Thirdly, the presented research was conducted on 15,046 audiometry test result samples, which is nearly 15 times larger than the largest dataset produced to date in terms of hearing loss type, which consists of 1007 audiograms and was established by Crowson et al.22. The high variety and representativeness of the used dataset ensures that the reliability of the obtained results also constitutes an improvement to the state-of-the-art.

Finally, working with raw audiometry data allows for a more flexible implementation in clinical settings. In contrast to the approach presented e.g. by Crowson et al.22, the presented method is not limited to working with audiogram images produced by specific sources.

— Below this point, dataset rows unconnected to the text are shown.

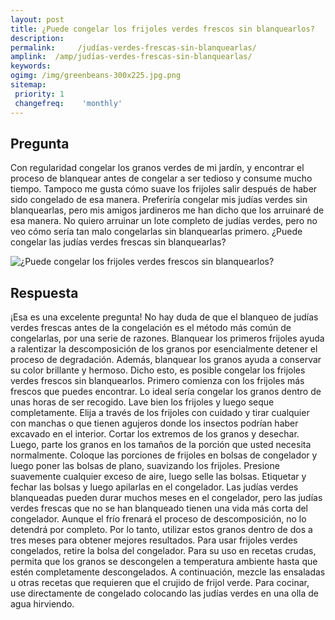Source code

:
 ```yaml
---
layout: post
title: ¿Puede congelar los frijoles verdes frescos sin blanquearlos?  
description: 
permalink:     /judías-verdes-frescas-sin-blanquearlas/
amplink:  /amp/judías-verdes-frescas-sin-blanquearlas/
keywords: 
ogimg: /img/greenbeans-300x225.jpg.png
sitemap:
 priority: 1
 changefreq:    'monthly'
---
```




## Pregunta

Con regularidad congelar los granos verdes de mi jardín, y encontrar el proceso de blanquear antes de congelar a ser tedioso y consume mucho tiempo. Tampoco me gusta cómo suave los frijoles salir después de haber sido congelado de esa manera. Preferiría congelar mis judías verdes sin blanquearlas, pero mis amigos jardineros me han dicho que los arruinaré de esa manera. No quiero arruinar un lote completo de judías verdes, pero no veo cómo sería tan malo congelarlas sin blanquearlas primero. ¿Puede congelar las judías verdes frescas sin blanquearlas?


![¿Puede congelar los frijoles verdes frescos sin blanquearlos?](https://sepuedecongelar.com/img/greenbeans-300x225.jpg "¿Puede congelar los frijoles verdes frescos sin blanquearlos?" )


## Respuesta

¡Esa es una excelente pregunta! No hay duda de que el blanqueo de judías verdes frescas antes de la congelación es el método más común de congelarlas, por una serie de razones. Blanquear los primeros frijoles ayuda a ralentizar la descomposición de los granos por esencialmente detener el proceso de degradación. Además, blanquear los granos ayuda a conservar su color brillante y hermoso. Dicho esto, es posible congelar los frijoles verdes frescos sin blanquearlos.
Primero comienza con los frijoles más frescos que puedes encontrar. Lo ideal sería congelar los granos dentro de unas horas de ser recogido. Lave bien los frijoles y luego seque completamente. Elija a través de los frijoles con cuidado y tirar cualquier con manchas o que tienen agujeros donde los insectos podrían haber excavado en el interior. Cortar los extremos de los granos y desechar.
Luego, parte los granos en los tamaños de la porción que usted necesita normalmente. Coloque las porciones de frijoles en bolsas de congelador y luego poner las bolsas de plano, suavizando los frijoles. Presione suavemente cualquier exceso de aire, luego selle las bolsas. Etiquetar y fechar las bolsas y luego apilarlas en el congelador. Las judías verdes blanqueadas pueden durar muchos meses en el congelador, pero las judías verdes frescas que no se han blanqueado tienen una vida más corta del congelador. Aunque el frío frenará el proceso de descomposición, no lo detendrá por completo. Por lo tanto, utilizar estos granos dentro de dos a tres meses para obtener mejores resultados.
Para usar frijoles verdes congelados, retire la bolsa del congelador. Para su uso en recetas crudas, permita que los granos se descongelen a temperatura ambiente hasta que estén completamente descongelados. A continuación, mezcle las ensaladas u otras recetas que requieren que el crujido de frijol verde. Para cocinar, use directamente de congelado colocando las judías verdes en una olla de agua hirviendo.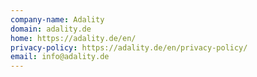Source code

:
 ```yaml
---
company-name: Adality
domain: adality.de
home: https://adality.de/en/
privacy-policy: https://adality.de/en/privacy-policy/
email: info@adality.de
---
```




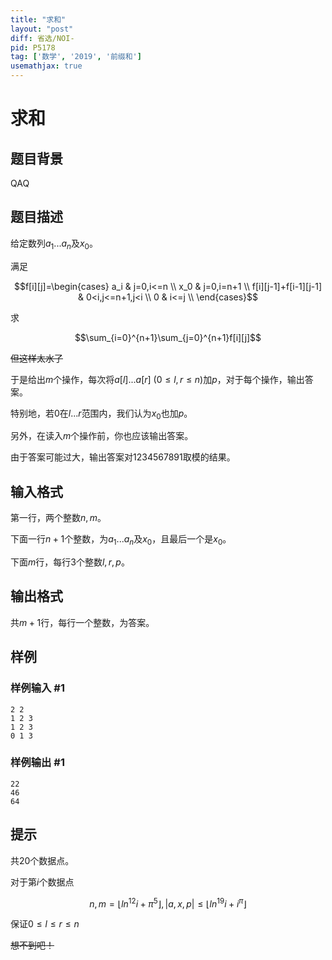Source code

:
 ```yaml
---
title: "求和"
layout: "post"
diff: 省选/NOI-
pid: P5178
tag: ['数学', '2019', '前缀和']
usemathjax: true
---
```


# 求和
## 题目背景

QAQ
## 题目描述

给定数列$a_1...a_n$及$x_0$。

满足

$$f[i][j]=\begin{cases} a_i & j=0,i<=n \\ x_0 & j=0,i=n+1 \\ f[i][j-1]+f[i-1][j-1] & 0<i,j<=n+1,j<i \\ 0 & i<=j \\ \end{cases}$$

求

$$\sum_{i=0}^{n+1}\sum_{j=0}^{n+1}f[i][j]$$

~~但这样太水了~~

于是给出$m$个操作，每次将$a[l]...a[r] \  (0\le l,r \le n)$加$p$，对于每个操作，输出答案。

特别地，若$0$在$l...r$范围内，我们认为$x_0$也加$p$。

另外，在读入$m$个操作前，你也应该输出答案。

由于答案可能过大，输出答案对$1234567891$取模的结果。
## 输入格式

第一行，两个整数$n,m$。

下面一行$n+1$个整数，为$a_1...a_n$及$x_0$，且最后一个是$x_0$。

下面$m$行，每行$3$个整数$l,r,p$。
## 输出格式

共$m+1$行，每行一个整数，为答案。
## 样例

### 样例输入 #1
```
2 2
1 2 3
1 2 3
0 1 3
```
### 样例输出 #1
```
22
46
64
```
## 提示

共20个数据点。

对于第$i$个数据点

$$n,m=\lfloor ln^{12}i+\pi^5\rfloor,|a,x,p|\le \lfloor ln^{19}i+i^{\pi}\rfloor$$

保证$0 \le l\le r \le n$

~~想不到吧！~~
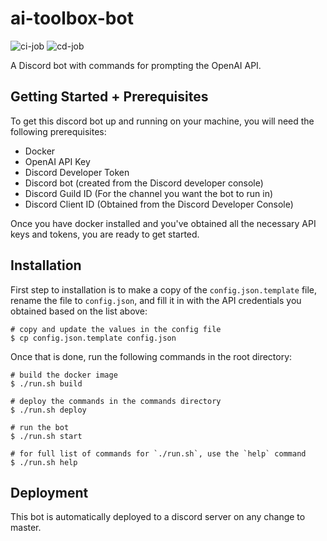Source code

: # ai-toolbox-bot
![ci-job](https://github.com/trizko/ai-toolbox-bot/actions/workflows/ci-job.yml/badge.svg)
![cd-job](https://github.com/trizko/ai-toolbox-bot/actions/workflows/cd-job.yml/badge.svg)

A Discord bot with commands for prompting the OpenAI API.

## Getting Started + Prerequisites

To get this discord bot up and running on your machine, you will need the following prerequisites:

-   Docker
-   OpenAI API Key
-   Discord Developer Token
-   Discord bot (created from the Discord developer console)
-   Discord Guild ID (For the channel you want the bot to run in)
-   Discord Client ID (Obtained from the Discord Developer Console)

Once you have docker installed and you've obtained all the necessary API keys and tokens, you are ready to get started.

## Installation

First step to installation is to make a copy of the `config.json.template` file, rename the file to `config.json`, and fill it in with the API credentials you obtained based on the list above:

```
# copy and update the values in the config file
$ cp config.json.template config.json
```

Once that is done, run the following commands in the root directory:

```
# build the docker image
$ ./run.sh build

# deploy the commands in the commands directory
$ ./run.sh deploy

# run the bot
$ ./run.sh start

# for full list of commands for `./run.sh`, use the `help` command
$ ./run.sh help
```

## Deployment

This bot is automatically deployed to a discord server on any change to master.
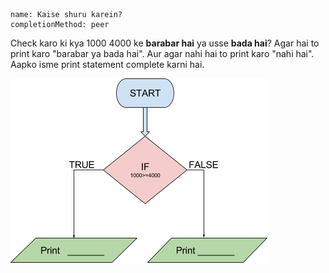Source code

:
 ```ngMeta
name: Kaise shuru karein?
completionMethod: peer
```

Check karo ki kya 1000 4000 ke **barabar hai** ya usse **bada hai**? Agar hai to print karo "barabar ya bada hai". Aur agar nahi hai to print karo "nahi hai". Aapko isme print statement complete karni hai.

![flowchart image](assets/question_images/question2-image1.png)
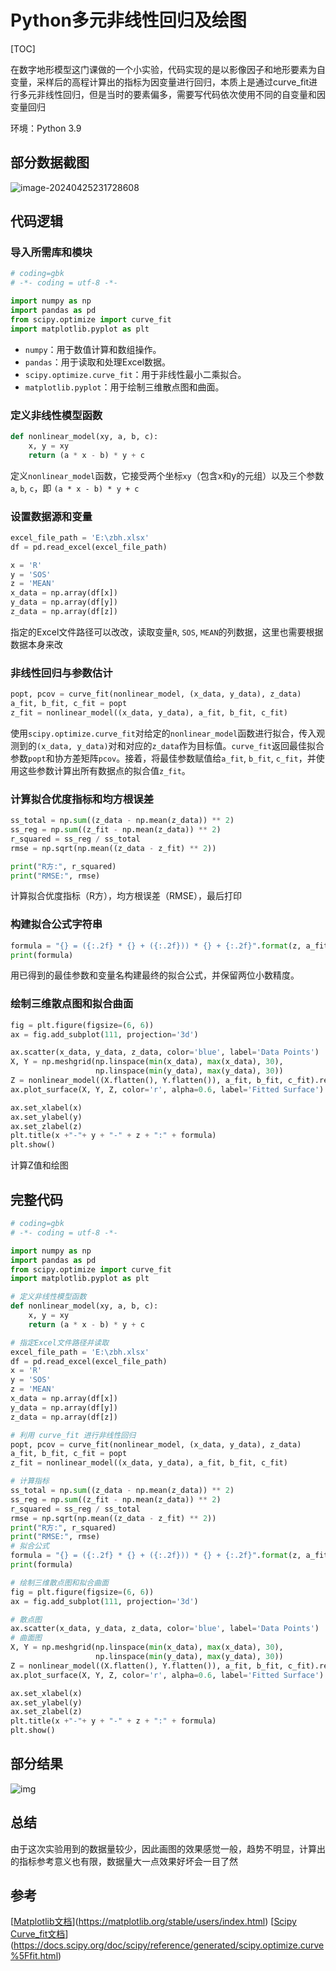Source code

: # Python多元非线性回归及绘图

[TOC]

在数字地形模型这门课做的一个小实验，代码实现的是以影像因子和地形要素为自变量，采样后的高程计算出的指标为因变量进行回归，本质上是通过curve_fit进行多元非线性回归，但是当时的要素偏多，需要写代码依次使用不同的自变量和因变量回归

环境：Python 3.9

## 部分数据截图

![image-20240425231728608](https://gitee.com/zbhgis/pic/raw/master/blog/ec9ff13ef8cb221e228b628890ed5ab3.png)



## 代码逻辑

### 导入所需库和模块

```python
# coding=gbk
# -*- coding = utf-8 -*-

import numpy as np
import pandas as pd
from scipy.optimize import curve_fit
import matplotlib.pyplot as plt
```

- `numpy`：用于数值计算和数组操作。
- `pandas`：用于读取和处理Excel数据。
- `scipy.optimize.curve_fit`：用于非线性最小二乘拟合。
- `matplotlib.pyplot`：用于绘制三维散点图和曲面。

### 定义非线性模型函数

```python
def nonlinear_model(xy, a, b, c):
    x, y = xy
    return (a * x - b) * y + c
```

定义`nonlinear_model`函数，它接受两个坐标`xy`（包含x和y的元组）以及三个参数`a`, `b`, `c`，即 `(a * x - b) * y + c`

### 设置数据源和变量

```python
excel_file_path = 'E:\zbh.xlsx'    
df = pd.read_excel(excel_file_path)

x = 'R'
y = 'SOS'
z = 'MEAN'
x_data = np.array(df[x])
y_data = np.array(df[y])
z_data = np.array(df[z])
```

指定的Excel文件路径可以改改，读取变量`R`, `SOS`, `MEAN`的列数据，这里也需要根据数据本身来改

### 非线性回归与参数估计

```python
popt, pcov = curve_fit(nonlinear_model, (x_data, y_data), z_data)
a_fit, b_fit, c_fit = popt
z_fit = nonlinear_model((x_data, y_data), a_fit, b_fit, c_fit)
```

使用`scipy.optimize.curve_fit`对给定的`nonlinear_model`函数进行拟合，传入观测到的`(x_data, y_data)`对和对应的`z_data`作为目标值。`curve_fit`返回最佳拟合参数`popt`和协方差矩阵`pcov`。接着，将最佳参数赋值给`a_fit`, `b_fit`, `c_fit`，并使用这些参数计算出所有数据点的拟合值`z_fit`。

### 计算拟合优度指标和均方根误差

```python
ss_total = np.sum((z_data - np.mean(z_data)) ** 2)
ss_reg = np.sum((z_fit - np.mean(z_data)) ** 2)
r_squared = ss_reg / ss_total
rmse = np.sqrt(np.mean((z_data - z_fit) ** 2))

print("R方:", r_squared)
print("RMSE:", rmse)
```

计算拟合优度指标（R方），均方根误差（RMSE），最后打印

### 构建拟合公式字符串

```python
formula = "{} = ({:.2f} * {} + ({:.2f})) * {} + {:.2f}".format(z, a_fit, x, b_fit, y, c_fit)
print(formula)
```

用已得到的最佳参数和变量名构建最终的拟合公式，并保留两位小数精度。

### 绘制三维散点图和拟合曲面

```python
fig = plt.figure(figsize=(6, 6))
ax = fig.add_subplot(111, projection='3d')

ax.scatter(x_data, y_data, z_data, color='blue', label='Data Points')
X, Y = np.meshgrid(np.linspace(min(x_data), max(x_data), 30),
                   np.linspace(min(y_data), max(y_data), 30))
Z = nonlinear_model((X.flatten(), Y.flatten()), a_fit, b_fit, c_fit).reshape(X.shape)
ax.plot_surface(X, Y, Z, color='r', alpha=0.6, label='Fitted Surface')

ax.set_xlabel(x)
ax.set_ylabel(y)
ax.set_zlabel(z)
plt.title(x +"-"+ y + "-" + z + ":" + formula)
plt.show()
```

计算Z值和绘图

## 完整代码

```python
# coding=gbk
# -*- coding = utf-8 -*-

import numpy as np
import pandas as pd
from scipy.optimize import curve_fit
import matplotlib.pyplot as plt

# 定义非线性模型函数
def nonlinear_model(xy, a, b, c):
    x, y = xy
    return (a * x - b) * y + c

# 指定Excel文件路径并读取
excel_file_path = 'E:\zbh.xlsx'
df = pd.read_excel(excel_file_path)
x = 'R'
y = 'SOS'
z = 'MEAN'
x_data = np.array(df[x])
y_data = np.array(df[y])
z_data = np.array(df[z])

# 利用 curve_fit 进行非线性回归
popt, pcov = curve_fit(nonlinear_model, (x_data, y_data), z_data)
a_fit, b_fit, c_fit = popt
z_fit = nonlinear_model((x_data, y_data), a_fit, b_fit, c_fit)

# 计算指标
ss_total = np.sum((z_data - np.mean(z_data)) ** 2)
ss_reg = np.sum((z_fit - np.mean(z_data)) ** 2)
r_squared = ss_reg / ss_total
rmse = np.sqrt(np.mean((z_data - z_fit) ** 2))
print("R方:", r_squared)
print("RMSE:", rmse)
# 拟合公式
formula = "{} = ({:.2f} * {} + ({:.2f})) * {} + {:.2f}".format(z, a_fit, x, b_fit, y, c_fit)
print(formula)

# 绘制三维散点图和拟合曲面
fig = plt.figure(figsize=(6, 6))
ax = fig.add_subplot(111, projection='3d')

# 散点图
ax.scatter(x_data, y_data, z_data, color='blue', label='Data Points')
# 曲面图
X, Y = np.meshgrid(np.linspace(min(x_data), max(x_data), 30),
                   np.linspace(min(y_data), max(y_data), 30))
Z = nonlinear_model((X.flatten(), Y.flatten()), a_fit, b_fit, c_fit).reshape(X.shape)
ax.plot_surface(X, Y, Z, color='r', alpha=0.6, label='Fitted Surface')

ax.set_xlabel(x)
ax.set_ylabel(y)
ax.set_zlabel(z)
plt.title(x +"-"+ y + "-" + z + ":" + formula)
plt.show()
```

## 部分结果

![img](https://cdn.jsdelivr.net/gh/zbhgis/BlogImg@main/blog/202506262338915.png)

## 总结

由于这次实验用到的数据量较少，因此画图的效果感觉一般，趋势不明显，计算出的指标参考意义也有限，数据量大一点效果好坏会一目了然

## 参考

[[Matplotlib文档](https://matplotlib.org/stable/users/index.html)](https://matplotlib.org/stable/users/index.html)
[[Scipy Curve_fit文档](https://docs.scipy.org/doc/scipy/reference/generated/scipy.optimize.curve%5Ffit.html)](https://docs.scipy.org/doc/scipy/reference/generated/scipy.optimize.curve%5Ffit.html)
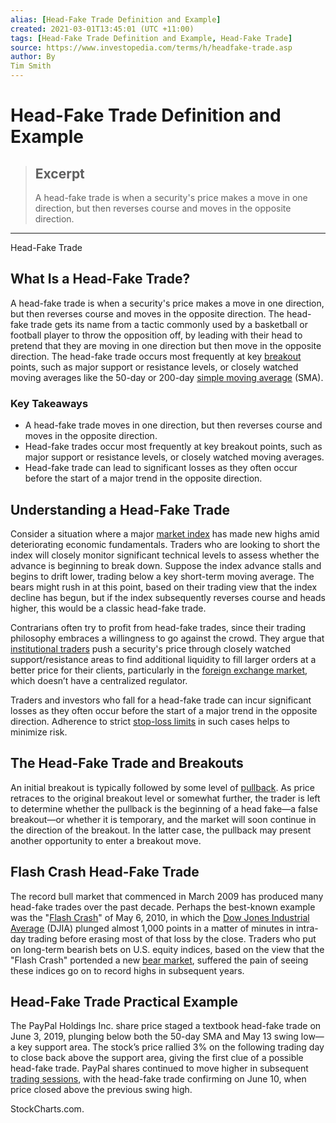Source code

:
 ```yaml
---
alias: [Head-Fake Trade Definition and Example]
created: 2021-03-01T13:45:01 (UTC +11:00)
tags: [Head-Fake Trade Definition and Example, Head-Fake Trade]
source: https://www.investopedia.com/terms/h/headfake-trade.asp
author: By
Tim Smith
---
```


# Head-Fake Trade Definition and Example

> ## Excerpt
> A head-fake trade is when a security's price makes a move in one direction, but then reverses course and moves in the opposite direction.

---

Head-Fake Trade
## What Is a Head-Fake Trade?

A head-fake trade is when a security's price makes a move in one direction, but then reverses course and moves in the opposite direction. The head-fake trade gets its name from a tactic commonly used by a basketball or football player to throw the opposition off, by leading with their head to pretend that they are moving in one direction but then move in the opposite direction. The head-fake trade occurs most frequently at key [breakout](https://www.investopedia.com/terms/b/breakout.asp) points, such as major support or resistance levels, or closely watched moving averages like the 50-day or 200-day [simple moving average](https://www.investopedia.com/terms/s/sma.asp) (SMA).

### Key Takeaways

-   A head-fake trade moves in one direction, but then reverses course and moves in the opposite direction.
-   Head-fake trades occur most frequently at key breakout points, such as major support or resistance levels, or closely watched moving averages.
-   Head-fake trade can lead to significant losses as they often occur before the start of a major trend in the opposite direction.

## Understanding a Head-Fake Trade

Consider a situation where a major [market index](https://www.investopedia.com/terms/m/marketindex.asp) has made new highs amid deteriorating economic fundamentals. Traders who are looking to short the index will closely monitor significant technical levels to assess whether the advance is beginning to break down. Suppose the index advance stalls and begins to drift lower, trading below a key short-term moving average. The bears might rush in at this point, based on their trading view that the index decline has begun, but if the index subsequently reverses course and heads higher, this would be a classic head-fake trade.

Contrarians often try to profit from head-fake trades, since their trading philosophy embraces a willingness to go against the crowd. They argue that [institutional traders](https://www.investopedia.com/articles/active-trading/030515/what-difference-between-institutional-traders-and-retail-traders.asp) push a security's price through closely watched support/resistance areas to find additional liquidity to fill larger orders at a better price for their clients, particularly in the [foreign exchange market](https://www.investopedia.com/terms/forex/f/foreign-exchange-markets.asp), which doesn’t have a centralized regulator.

Traders and investors who fall for a head-fake trade can incur significant losses as they often occur before the start of a major trend in the opposite direction. Adherence to strict [stop-loss limits](https://www.investopedia.com/articles/stocks/09/use-stop-loss.asp) in such cases helps to minimize risk.

## The Head-Fake Trade and Breakouts

An initial breakout is typically followed by some level of [pullback](https://www.investopedia.com/terms/p/pullback.asp). As price retraces to the original breakout level or somewhat further, the trader is left to determine whether the pullback is the beginning of a head fake—a false breakout—or whether it is temporary, and the market will soon continue in the direction of the breakout. In the latter case, the pullback may present another opportunity to enter a breakout move.

## Flash Crash Head-Fake Trade

The record bull market that commenced in March 2009 has produced many head-fake trades over the past decade. Perhaps the best-known example was the "[Flash Crash](https://www.investopedia.com/terms/f/flash-crash.asp)" of May 6, 2010, in which the [Dow Jones Industrial Average](https://www.investopedia.com/terms/d/djia.asp) (DJIA) plunged almost 1,000 points in a matter of minutes in intra-day trading before erasing most of that loss by the close. Traders who put on long-term bearish bets on U.S. equity indices, based on the view that the "Flash Crash" portended a new [bear market](https://www.investopedia.com/terms/b/bearmarket.asp), suffered the pain of seeing these indices go on to record highs in subsequent years.

## Head-Fake Trade Practical Example

The PayPal Holdings Inc. share price staged a textbook head-fake trade on June 3, 2019, plunging below both the 50-day SMA and May 13 swing low—a key support area. The stock’s price rallied 3% on the following trading day to close back above the support area, giving the first clue of a possible head-fake trade. PayPal shares continued to move higher in subsequent [trading sessions](https://www.investopedia.com/terms/t/tradingsession.asp), with the head-fake trade confirming on June 10, when price closed above the previous swing high.

StockCharts.com.
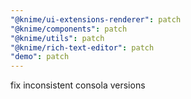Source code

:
 ```yaml
---
"@knime/ui-extensions-renderer": patch
"@knime/components": patch
"@knime/utils": patch
"@knime/rich-text-editor": patch
"demo": patch
---
```


fix inconsistent consola versions
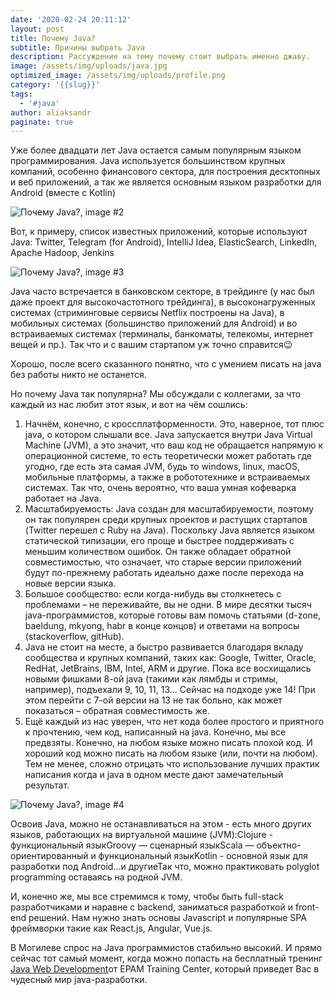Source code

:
 ```yaml
---
date: '2020-02-24 20:11:12'
layout: post
title: Почему Java?
subtitle: Причины выбрать Java
description: Рассуждение на тему почему стоит выбрать именно джаву.
image: /assets/img/uploads/java.jpg
optimized_image: /assets/img/uploads/profile.png
category: '{{slug}}'
tags:
  - '#java'
author: aliaksandr
paginate: true
---
```

Уже более двадцати лет Java остается самым популярным языком программирования. Java используется большинством крупных компаний, особенно финансового сектора, для построения десктопных и веб приложений, а так же является основным языком разработки для Android (вместе с Kotlin)

![Почему Java?, image #2](https://sun9-47.userapi.com/c854228/v854228678/1f391f/d05OewNFCMY.jpg)

Вот, к примеру, список известных приложений, которые используют Java: Twitter, Telegram (for Android), IntelliJ Idea, ElasticSearch, LinkedIn, Apache Hadoop, Jenkins

![Почему Java?, image #3](https://sun9-55.userapi.com/c854228/v854228678/1f3917/n73wZWw88x8.jpg)

Java часто встречается в банковском секторе, в трейдинге (у нас был даже проект для высокочастотного трейдинга), в высоконагруженных системах (стриминговые сервисы Netflix построены на Java), в мобильных системах (большинство приложений для Android) и во встраиваемых системах (терминалы, банкоматы, телекомы, интернет вещей и пр.). Так что и с вашим стартапом уж точно справится😉

Хорошо, после всего сказанного понятно, что с умением писать на java без работы никто не останется.

Но почему Java так популярна? Мы обсуждали с коллегами, за что каждый из нас любит этот язык, и вот на чём сошлись:

1. Начнём, конечно, с кроссплатформенности. Это, наверное, тот плюс java, о котором слышали все. Java запускается внутри Java Virtual Machine (JVM), а это значит, что ваш код не обращается напрямую к операционной системе, то есть теоретически может работать где угодно, где есть эта самая JVM, будь то windows, linux, macOS, мобильные платформы, а также в робототехнике и встраиваемых системах. Так что, очень вероятно, что ваша умная кофеварка работает на Java.
2. Масштабируемость: Java создан для масштабируемости, поэтому он так популярен среди крупных проектов и растущих стартапов (Twitter перешел с Ruby на Java). Поскольку Java является языком статической типизации, его проще и быстрее поддерживать с меньшим количеством ошибок. Он также обладает обратной совместимостью, что означает, что старые версии приложений будут по-прежнему работать идеально даже после перехода на новые версии языка.
3. Большое сообщество: если когда-нибудь вы столкнетесь с проблемами – не переживайте, вы не одни. В мире десятки тысяч java-программистов, которые готовы вам помочь статьями (d-zone, baeldung, mkyong, habr в конце концов) и ответами на вопросы (stackoverflow, gitHub).
4. Java не стоит на месте, а быстро развивается благодаря вкладу сообщества и крупных компаний, таких как: Google, Twitter, Oracle, RedHat, JetBrains, IBM, Intel, ARM и другие. Пока все восхищались новыми фишками 8-ой javа (такими как лямбды и стримы, например), подъехали 9, 10, 11, 13... Сейчас на подходе уже 14! При этом перейти с 7-ой версии на 13 не так больно, как может показаться – обратная совместимость же.
5. Ещё каждый из нас уверен, что нет кода более простого и приятного к прочтению, чем код, написанный на java. Конечно, мы все предвзяты. Конечно, на любом языке можно писать плохой код. И хороший код можно писать на любом языке (или, почти на любом). Тем не менее, сложно отрицать что использование лучших практик написания когда и java в одном месте дают замечательный результат.

![Почему Java?, image #4](https://sun9-65.userapi.com/c854228/v854228678/1f3927/93F3PiA4UbE.jpg)

Освоив Java, можно не останавливаться на этом - есть много других языков, работающих на виртуальной машине (JVM):Clojure - функциональный языкGroovy — сценарный языкScala — объектно-ориентированный и функциональный языкKotlin - основной язык для разработки под Android...и другиеТак что, можно практиковать polyglot programming оставаясь на родной JVM.

И, конечно же, мы все стремимся к тому, чтобы быть full-stack разработчиками и наравне с backend, заниматься разработкой и front-end решений. Нам нужно знать основы Javascript и популярные SPA фреймворки такие как React.js, Angular, Vue.js.

В Могилеве спрос на Java программистов стабильно высокий. И прямо сейчас тот самый момент, когда можно попасть на бесплатный тренинг [Java Web Development](https://vk.com/away.php?to=https://www.training.by/%23!/Training/2389 "https\://vk.com/away.php?to=https\://www.training.by/#!/Training/2389")от EPAM Training Center, который приведет Вас в чудесный мир java-разработки.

This being said, there are a few limitations associated with this study. Using an unbalanced dataset with only 4.37% instances of conductive hearing loss results in a lower value of F1 score compared to other classes. Moreover, working with raw audiometry data means that the classifier can only be used in medical facilities, as patients are generally only presented with audiogram images of their test results. In consequence, further work is needed to integrate the presented model with an accurate audiogram image parser in order to make it more broadly available to patients as well as physicians.

Overall, the presented results suggest that the developed NN-based audiometry data classifier can be applicable to clinical practice, either in the form of a classification system for general practitioners or a support system for professional audiologists. Moreover, the model can work with all hardware systems that generate text results of audiometry tests. By allowing general practitioners to classify the results of pure tone audiometry tests, the developed model may help to significantly reduce the caseload of audiology specialists. In addition, the proposed solution gives professional audiologists access to an AI decision support system that has potential to reduce their workload while also increasing diagnostic precision and decreasing human error.